Kindergeschichten als Familienritual

Kinder lieben es, wenn ihre Eltern ihnen abends im Bett interessante Kindergeschichten vorlesen oder erzählen. Das ist nicht nur spannend und macht Spaß, sondern fördert auch die Fantasie und das Sprachverständnis der kleinen Zuhörer. Und ganz nebenbei wächst die Familie weiter zusammen.

Kindergeschichten machen Spaß

Sowohl Fantasie, als auch Familiengefühl werden durch Kindergeschichten gefört.

Das Vorlesen von Geschichten fördert die Fantasie und das Familiengefühl.

Für Kinder ist es besonders wichtig, vorgelesene oder erzählte Geschichten zu hören. Denn das ist nicht nur ein Spaß für die ganze Familie, sondern auch pädagogisch wertvoll. Und die Familie hat ein gemeinsames Ritual, das sie zusammenschweißt.

Schon Babys mögen es, wenn man mit ihnen spricht oder ihnen Kindergeschichten vorliest. Es entwickelt außerdem den Hörsinn. Doch auch für ältere Kinder sind die spannenden Abenteuer, die sie durch die Geschichte mit den Eltern durchleben, wichtig. Es fördert sowohl Sprachverständnis, als auch Fantasie der Kinder. Später können auch Hörbücher, Bilderbücher und Lesebücher diese Aufgabe übernehmen.

Familienritual

Bei vorgelesene Geschichten und Hörbücher kann die Geschichte nicht nur abwechslungsreich und echt durch verschiedene Stimmen erscheinen, sondern auch durch Geräusche und Musik ergänzt werden, die die Fantasie bereichern. Jedoch ergeben einfache Hörbücher und Musik-CDs erst ab drei Jahren Sinn für kleine Kinder. Und auch dann sollten die Eltern dem Nachwuchs noch weiter vorlesen. Denn Vorlesen hat im Vergleich zum Hörbuch einen entscheidenden Vorteil: Hier wird ein kleines Familienritual geschaffen. Klar, dass das der ganzen Familie Spaß macht! Und besonders für Kinder ist diese Zuwendung durch die Eltern sehr wichtig.

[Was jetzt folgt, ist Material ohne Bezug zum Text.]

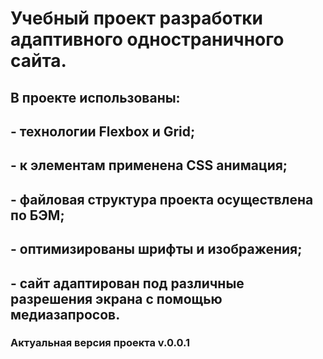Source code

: # Учебный проект разработки адаптивного одностраничного сайта.
## В проекте использованы:
## - технологии Flexbox и Grid;
## - к элементам применена CSS анимация;
## - файловая структура проекта осуществлена по БЭМ; 
## - оптимизированы шрифты и изображения;
## - сайт адаптирован под различные разрешения экрана c помощью медиазапросов. 
### Актуальная версия проекта v.0.0.1
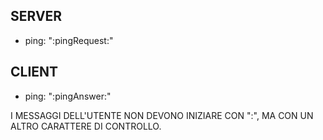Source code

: ## SERVER

- ping: ":pingRequest:" 





## CLIENT
- ping: ":pingAnswer:"




I MESSAGGI DELL'UTENTE NON DEVONO INIZIARE CON ":", MA CON UN ALTRO CARATTERE DI CONTROLLO.

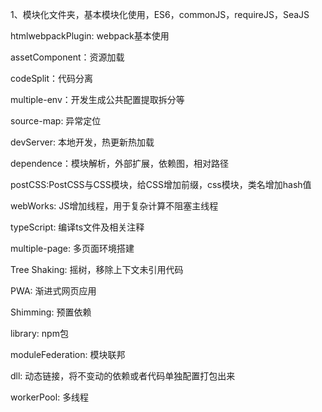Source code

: 1、模块化文件夹，基本模块化使用，ES6，commonJS，requireJS，SeaJS


htmlwebpackPlugin: webpack基本使用

assetComponent：资源加载

codeSplit：代码分离

multiple-env：开发生成公共配置提取拆分等

source-map: 异常定位

devServer: 本地开发，热更新热加载

dependence：模块解析，外部扩展，依赖图，相对路径

postCSS:PostCSS与CSS模块，给CSS增加前缀，css模块，类名增加hash值

webWorks: JS增加线程，用于复杂计算不阻塞主线程

typeScript: 编译ts文件及相关注释

multiple-page: 多页面环境搭建

Tree Shaking: 摇树，移除上下文未引用代码

PWA: 渐进式网页应用

Shimming: 预置依赖

library: npm包

moduleFederation: 模块联邦

dll: 动态链接，将不变动的依赖或者代码单独配置打包出来

workerPool: 多线程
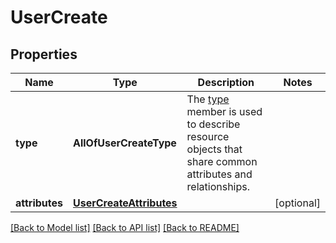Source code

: # UserCreate

## Properties
Name | Type | Description | Notes
------------ | ------------- | ------------- | -------------
**type** | **AllOfUserCreateType** | The [type](https://jsonapi.org/format/#document-resource-object-identification) member is used to describe resource objects that share common attributes and relationships. | 
**attributes** | [**UserCreateAttributes**](UserCreateAttributes.md) |  | [optional] 

[[Back to Model list]](../README.md#documentation-for-models) [[Back to API list]](../README.md#documentation-for-api-endpoints) [[Back to README]](../README.md)

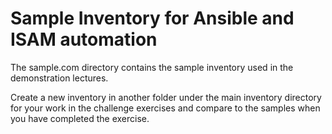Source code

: # Sample Inventory for Ansible and ISAM automation

The sample.com directory contains the sample inventory used in the demonstration lectures.

Create a new inventory in another folder under the main inventory directory for your work in the challenge exercises and compare to the samples when you have completed the exercise.
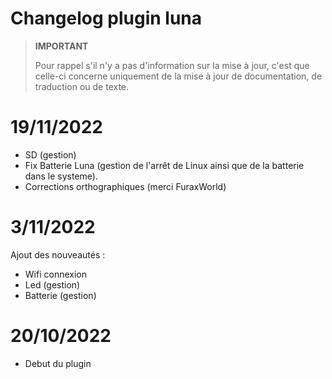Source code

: # Changelog plugin luna

>**IMPORTANT**
>
>Pour rappel s'il n'y a pas d'information sur la mise à jour, c'est que celle-ci concerne uniquement de la mise à jour de documentation, de traduction ou de texte.

# 19/11/2022

- SD (gestion)
- Fix Batterie Luna (gestion de l'arrêt de Linux ainsi que de la batterie dans le systeme).
- Corrections orthographiques (merci FuraxWorld)

# 3/11/2022

Ajout des nouveautés : 

- Wifi connexion
- Led (gestion)
- Batterie (gestion)

# 20/10/2022

- Debut du plugin
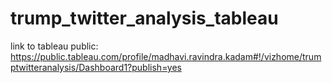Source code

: # trump_twitter_analysis_tableau
link to tableau public:
https://public.tableau.com/profile/madhavi.ravindra.kadam#!/vizhome/trumptwitteranalysis/Dashboard1?publish=yes
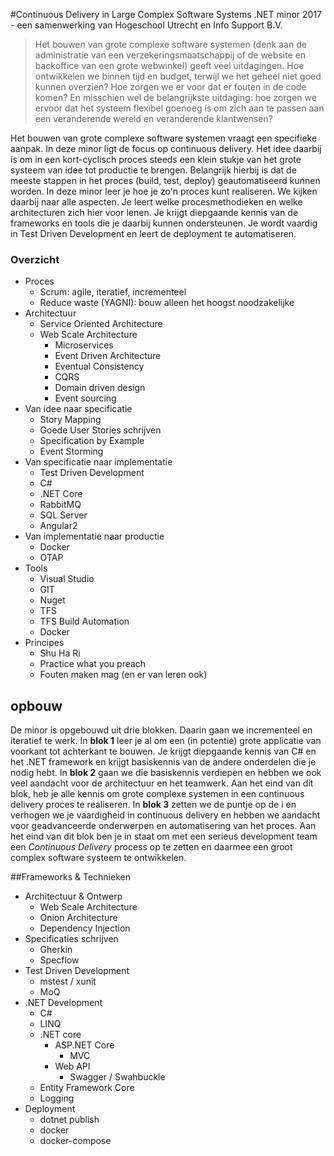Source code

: #Continuous Delivery in Large Complex Software Systems
.NET minor 2017 - een samenwerking van Hogeschool Utrecht en Info Support B.V.
> Het bouwen van grote complexe software systemen (denk aan de administratie van een verzekeringsmaatschappij of de website en backoffice van een grote webwinkel) geeft veel uitdagingen. Hoe ontwikkelen we binnen tijd en budget, terwijl we het geheel niet goed kunnen overzien? Hoe zorgen we er voor dat er fouten in de code komen? En misschien wel de belangrijkste uitdaging: hoe zorgen we ervoor dat het systeem flexibel goenoeg is om zich aan te passen aan een veranderende wereld en veranderende klantwensen?

Het bouwen van grote complexe software systemen vraagt een specifieke aanpak. In deze minor ligt de focus op continuous delivery. Het idee daarbij is om in een kort-cyclisch proces steeds een klein stukje van het grote systeem van idee tot productie te brengen. Belangrijk hierbij is dat de meeste stappen in het proces (build, test, deploy) geautomatiseerd kunnen worden.
In deze minor leer je hoe je zo'n proces kunt realiseren. We kijken daarbij naar alle aspecten. Je leert welke procesmethodieken en welke architecturen zich hier voor lenen. Je krijgt diepgaande kennis van de frameworks en tools die je daarbij kunnen ondersteunen. Je wordt vaardig in Test Driven Development en leert de deployment te automatiseren.

### Overzicht
* Proces
  * Scrum: agile, iteratief, incrementeel
  * Reduce waste (YAGNI): bouw alleen het hoogst noodzakelijke
* Architectuur
  * Service Oriented Architecture
  * Web Scale Architecture
    * Microservices
    * Event Driven Architecture
    * Eventual Consistency
    * CQRS
    * Domain driven design
    * Event sourcing
* Van idee naar specificatie
  * Story Mapping
  * Goede User Stories schrijven
  * Specification by Example
  * Event Storming
* Van specificatie naar implementatie
  * Test Driven Development
  * C#
  * .NET Core
  * RabbitMQ
  * SQL Server
  * Angular2
* Van implementatie naar productie
  * Docker
  * OTAP
* Tools
  * Visual Studio
  * GIT
  * Nuget
  * TFS
  * TFS Build Automation
  * Docker
* Principes
  * Shu Ha Ri
  * Practice what you preach
  * Fouten maken mag (en er van leren ook)

## opbouw
De minor is opgebouwd uit drie blokken. Daarin gaan we incrementeel en iteratief te werk.
In **blok 1** leer je al om een (in potentie) grote applicatie van voorkant tot achterkant te bouwen. Je krijgt diepgaande kennis van C# en het .NET framework en krijgt basiskennis van de andere onderdelen die je nodig hebt.
In **blok 2** gaan we die basiskennis verdiepen en hebben we ook veel aandacht voor de architectuur en het teamwerk. Aan het eind van dit blok, heb je alle kennis om grote complexe systemen in een continuous delivery proces te realiseren.
In **blok 3** zetten we de puntje op de i en verhogen we je vaardigheid in continuous delivery en hebben we aandacht voor geadvanceerde onderwerpen en automatisering van het proces. Aan het eind van dit blok ben je in staat om met een serieus development team een _Continuous Delivery_ process op te zetten en daarmee een groot complex software systeem te ontwikkelen.

##Frameworks & Technieken
* Architectuur & Ontwerp
  * Web Scale Architecture
  * Onion Architecture
  * Dependency Injection
* Specificaties schrijven
  * Gherkin
  * Specflow
* Test Driven Development
  * mstest / xunit
  * MoQ
* .NET Development
  * C#
  * LINQ
  * .NET core
    * ASP.NET Core
      * MVC
    * Web API
      * Swagger / Swahbuckle
  * Entity Framework Core
  * Logging
* Deployment
  * dotnet publish
  * docker
  * docker-compose
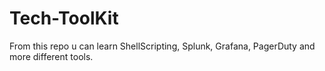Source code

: # Tech-ToolKit
From this repo u can learn ShellScripting, Splunk, Grafana, PagerDuty and more different tools.
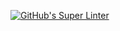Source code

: [![GitHub's Super Linter](https://github.com/ICS2O-Programming-Kaitlin-G/Unit1-03-HTML-Style/workflows/GitHub's%20Super%20Linter/badge.svg)](https://github.com/ICS2O-Programming-Kaitlin-G/Unit1-03-HTML-Style/actions)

Räuber Hotzenplotz und Pippi Langstrumpf sind Kinderbuchklassiker.

Zu den Kinderbuchklassikern gehören Pippi Langstrumpf und Räuber Hotzenplotz.

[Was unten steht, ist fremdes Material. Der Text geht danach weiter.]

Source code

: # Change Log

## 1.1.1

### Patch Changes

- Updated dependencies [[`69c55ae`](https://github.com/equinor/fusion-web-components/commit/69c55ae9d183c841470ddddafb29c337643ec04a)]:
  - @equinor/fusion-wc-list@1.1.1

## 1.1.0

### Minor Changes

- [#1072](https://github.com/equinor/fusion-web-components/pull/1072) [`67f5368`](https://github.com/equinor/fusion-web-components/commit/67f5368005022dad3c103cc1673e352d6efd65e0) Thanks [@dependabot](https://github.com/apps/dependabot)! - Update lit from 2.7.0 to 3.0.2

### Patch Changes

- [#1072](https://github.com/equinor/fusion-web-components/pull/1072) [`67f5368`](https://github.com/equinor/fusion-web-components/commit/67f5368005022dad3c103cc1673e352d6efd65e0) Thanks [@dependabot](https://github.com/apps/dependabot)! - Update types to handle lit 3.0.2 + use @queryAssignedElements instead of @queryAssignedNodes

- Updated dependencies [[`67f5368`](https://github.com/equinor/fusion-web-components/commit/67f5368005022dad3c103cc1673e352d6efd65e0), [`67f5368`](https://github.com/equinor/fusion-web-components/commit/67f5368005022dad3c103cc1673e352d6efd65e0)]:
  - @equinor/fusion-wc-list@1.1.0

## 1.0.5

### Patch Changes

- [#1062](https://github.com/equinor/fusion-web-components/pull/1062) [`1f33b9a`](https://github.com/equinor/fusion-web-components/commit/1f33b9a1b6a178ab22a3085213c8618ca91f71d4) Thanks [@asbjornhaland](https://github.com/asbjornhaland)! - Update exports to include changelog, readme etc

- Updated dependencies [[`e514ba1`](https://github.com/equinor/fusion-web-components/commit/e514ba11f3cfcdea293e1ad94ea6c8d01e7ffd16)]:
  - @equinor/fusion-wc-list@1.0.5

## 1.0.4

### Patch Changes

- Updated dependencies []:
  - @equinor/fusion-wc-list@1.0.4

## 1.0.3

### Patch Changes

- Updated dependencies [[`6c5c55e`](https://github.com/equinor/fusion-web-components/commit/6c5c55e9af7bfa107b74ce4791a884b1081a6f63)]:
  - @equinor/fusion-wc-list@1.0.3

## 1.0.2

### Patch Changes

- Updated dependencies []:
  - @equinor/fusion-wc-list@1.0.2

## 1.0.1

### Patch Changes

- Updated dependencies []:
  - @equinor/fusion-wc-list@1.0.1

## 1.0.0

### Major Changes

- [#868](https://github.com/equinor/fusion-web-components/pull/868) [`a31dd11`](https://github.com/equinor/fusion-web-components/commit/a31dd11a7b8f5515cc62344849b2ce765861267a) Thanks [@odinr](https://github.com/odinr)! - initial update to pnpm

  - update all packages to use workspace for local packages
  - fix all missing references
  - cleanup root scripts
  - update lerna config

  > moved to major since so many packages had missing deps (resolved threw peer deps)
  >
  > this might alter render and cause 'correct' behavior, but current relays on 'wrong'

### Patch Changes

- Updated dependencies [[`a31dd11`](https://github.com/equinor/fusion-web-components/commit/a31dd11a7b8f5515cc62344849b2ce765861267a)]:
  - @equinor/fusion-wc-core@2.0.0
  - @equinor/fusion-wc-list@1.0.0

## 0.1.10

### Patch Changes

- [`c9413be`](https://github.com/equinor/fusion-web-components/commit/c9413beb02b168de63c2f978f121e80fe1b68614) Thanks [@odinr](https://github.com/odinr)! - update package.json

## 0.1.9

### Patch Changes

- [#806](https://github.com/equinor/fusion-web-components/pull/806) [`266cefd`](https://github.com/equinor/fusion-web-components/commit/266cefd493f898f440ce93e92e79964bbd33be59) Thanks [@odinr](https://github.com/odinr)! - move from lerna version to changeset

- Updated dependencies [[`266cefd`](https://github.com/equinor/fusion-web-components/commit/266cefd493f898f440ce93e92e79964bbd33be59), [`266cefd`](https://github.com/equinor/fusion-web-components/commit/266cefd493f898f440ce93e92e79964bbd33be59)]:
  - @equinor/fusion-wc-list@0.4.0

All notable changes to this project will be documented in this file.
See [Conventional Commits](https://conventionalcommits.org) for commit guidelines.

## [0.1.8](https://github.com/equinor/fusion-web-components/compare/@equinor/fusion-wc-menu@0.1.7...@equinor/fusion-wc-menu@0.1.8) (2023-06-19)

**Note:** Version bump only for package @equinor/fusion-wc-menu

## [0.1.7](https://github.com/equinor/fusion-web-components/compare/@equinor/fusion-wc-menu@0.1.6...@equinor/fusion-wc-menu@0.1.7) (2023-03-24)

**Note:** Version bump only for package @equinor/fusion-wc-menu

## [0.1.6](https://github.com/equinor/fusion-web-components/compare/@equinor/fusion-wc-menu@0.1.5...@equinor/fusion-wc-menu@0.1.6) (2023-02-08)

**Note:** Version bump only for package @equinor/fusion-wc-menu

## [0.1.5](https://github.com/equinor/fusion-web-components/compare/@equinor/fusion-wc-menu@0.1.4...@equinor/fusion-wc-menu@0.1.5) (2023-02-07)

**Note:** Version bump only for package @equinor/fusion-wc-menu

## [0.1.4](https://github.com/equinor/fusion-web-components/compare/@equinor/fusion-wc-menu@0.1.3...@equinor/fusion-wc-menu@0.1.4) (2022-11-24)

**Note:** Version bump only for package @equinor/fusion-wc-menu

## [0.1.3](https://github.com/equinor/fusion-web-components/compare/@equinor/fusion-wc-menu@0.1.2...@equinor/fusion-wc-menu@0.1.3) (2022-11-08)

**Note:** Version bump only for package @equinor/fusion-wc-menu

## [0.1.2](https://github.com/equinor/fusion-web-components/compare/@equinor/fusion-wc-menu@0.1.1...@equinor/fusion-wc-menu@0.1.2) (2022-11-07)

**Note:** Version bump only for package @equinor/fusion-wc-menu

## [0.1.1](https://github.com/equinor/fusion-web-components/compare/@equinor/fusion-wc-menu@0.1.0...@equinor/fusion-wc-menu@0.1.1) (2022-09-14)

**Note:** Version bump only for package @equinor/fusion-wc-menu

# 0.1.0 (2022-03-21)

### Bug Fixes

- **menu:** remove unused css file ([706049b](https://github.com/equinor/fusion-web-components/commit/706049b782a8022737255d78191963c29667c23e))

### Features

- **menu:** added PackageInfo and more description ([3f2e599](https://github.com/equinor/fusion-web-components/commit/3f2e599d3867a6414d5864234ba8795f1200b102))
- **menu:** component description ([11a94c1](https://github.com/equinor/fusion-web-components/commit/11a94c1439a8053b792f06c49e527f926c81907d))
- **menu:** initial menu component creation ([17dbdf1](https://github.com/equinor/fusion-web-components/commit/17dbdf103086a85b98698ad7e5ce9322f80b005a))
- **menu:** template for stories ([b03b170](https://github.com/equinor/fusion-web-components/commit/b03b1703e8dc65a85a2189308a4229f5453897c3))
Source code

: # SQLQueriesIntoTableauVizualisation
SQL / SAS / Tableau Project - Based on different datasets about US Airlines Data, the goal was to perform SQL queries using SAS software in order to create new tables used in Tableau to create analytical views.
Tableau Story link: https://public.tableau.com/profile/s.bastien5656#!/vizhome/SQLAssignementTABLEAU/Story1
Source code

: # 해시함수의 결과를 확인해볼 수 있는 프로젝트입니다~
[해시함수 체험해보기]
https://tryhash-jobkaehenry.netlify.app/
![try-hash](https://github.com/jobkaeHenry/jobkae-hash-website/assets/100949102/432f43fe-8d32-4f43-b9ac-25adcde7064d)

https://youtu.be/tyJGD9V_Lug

Was sind die besten Kindergeschichten?

Ob nun Geschichten über Piraten und Ritter oder Prinzessinnen und Tiere – welche Geschichten welchem Kind gefallen, hängt nicht nur vom Geschlecht ab, sondern ist sowieso Geschmackssache. Generell sind natürlich Märchen immer sehr beliebt, denn durch ihre Fabelwesen und Fantasiewelten sind sie besonders spannend und interessant. Aber auch Kinderbuchklassiker wie Pippi Langstrumpf, Ronja Räubertochter, Jim Knopf und Lukas der Lokomotivführer, die Unendliche Geschichte oder der Räuber Hotzenplotz lesen Kinder nicht nur später gerne selbst, sondern hören sie auch gerne von den Eltern. Besonders originell sind aber personalisierte Geschichten. So gibt es Verlage, die anbieten, den Namen Deines Kindes, sowie Namen von Freunden und Familienmitgliedern mit in ein lustiges Abenteuer einzubauen – sei es als Buch oder als Hörbuch.

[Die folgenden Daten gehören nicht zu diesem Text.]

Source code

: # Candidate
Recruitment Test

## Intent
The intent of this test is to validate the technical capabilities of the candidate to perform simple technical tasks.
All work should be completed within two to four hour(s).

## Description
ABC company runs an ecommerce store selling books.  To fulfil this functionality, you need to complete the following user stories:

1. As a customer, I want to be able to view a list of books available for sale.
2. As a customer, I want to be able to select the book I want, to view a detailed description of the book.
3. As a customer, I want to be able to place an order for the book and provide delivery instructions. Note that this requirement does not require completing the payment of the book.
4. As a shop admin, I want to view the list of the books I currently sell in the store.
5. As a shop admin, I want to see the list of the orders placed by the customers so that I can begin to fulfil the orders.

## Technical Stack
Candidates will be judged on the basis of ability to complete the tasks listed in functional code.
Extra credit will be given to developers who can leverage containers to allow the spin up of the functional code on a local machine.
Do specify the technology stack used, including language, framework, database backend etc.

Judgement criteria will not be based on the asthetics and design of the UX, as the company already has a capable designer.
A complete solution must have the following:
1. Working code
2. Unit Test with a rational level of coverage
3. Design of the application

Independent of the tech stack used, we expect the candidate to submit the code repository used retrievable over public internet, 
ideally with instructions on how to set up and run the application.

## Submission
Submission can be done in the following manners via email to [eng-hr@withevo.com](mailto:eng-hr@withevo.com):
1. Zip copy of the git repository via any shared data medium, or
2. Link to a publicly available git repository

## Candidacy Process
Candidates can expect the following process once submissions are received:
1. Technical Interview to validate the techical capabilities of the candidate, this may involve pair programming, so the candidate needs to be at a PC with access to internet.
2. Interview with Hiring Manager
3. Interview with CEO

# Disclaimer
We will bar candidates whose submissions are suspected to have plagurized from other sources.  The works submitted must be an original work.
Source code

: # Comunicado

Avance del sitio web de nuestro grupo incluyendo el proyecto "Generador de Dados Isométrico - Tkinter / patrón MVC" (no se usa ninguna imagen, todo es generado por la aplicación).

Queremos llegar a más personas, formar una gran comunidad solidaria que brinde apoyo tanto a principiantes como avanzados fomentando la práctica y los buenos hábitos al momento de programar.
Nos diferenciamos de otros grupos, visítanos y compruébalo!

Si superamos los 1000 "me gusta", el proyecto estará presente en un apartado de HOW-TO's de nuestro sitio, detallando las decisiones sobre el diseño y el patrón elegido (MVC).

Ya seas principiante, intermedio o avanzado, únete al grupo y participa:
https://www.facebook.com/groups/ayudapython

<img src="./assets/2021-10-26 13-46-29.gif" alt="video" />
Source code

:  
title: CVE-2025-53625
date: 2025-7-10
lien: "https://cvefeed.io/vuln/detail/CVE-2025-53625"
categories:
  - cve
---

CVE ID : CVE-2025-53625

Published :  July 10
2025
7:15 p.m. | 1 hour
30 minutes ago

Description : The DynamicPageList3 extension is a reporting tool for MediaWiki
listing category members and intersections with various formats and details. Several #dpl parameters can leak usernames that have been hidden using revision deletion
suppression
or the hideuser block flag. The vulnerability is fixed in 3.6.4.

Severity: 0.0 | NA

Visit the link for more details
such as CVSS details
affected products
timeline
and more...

Geschichten selbst erfinden

Natürlich kannst Du auch selbst eine mitreißende Geschichte erfinden, die beispielsweise von Eurer Familie handelt. Binde Dein Kind, wenn es alt genug ist, auch ruhig in das Erzählen mit ein. So könnt Ihr immer abwechselnd einen Absatz dazu erfinden – das fördert nicht nur Fantasie und Sprachverständnis, sondern das familiäre Miteinander. Damit das Ganze zum Familienritual wird, ist es außerdem sinnvoll, immer wieder kleine Episoden mit Fortsetzungscharakter zu erzählen. So kann sich eine spannende Erzählung über mehrere Tage oder sogar Wochen erstrecken. Wenn Du nicht so kreativ bist, kannst Du Deinem Kind aber auch vorgegebene Geschichten vorlesen. Denn so oder so: Es zählt Deine Stimme und die Aufmerksamkeit, die Du Deinem Kind schenkst.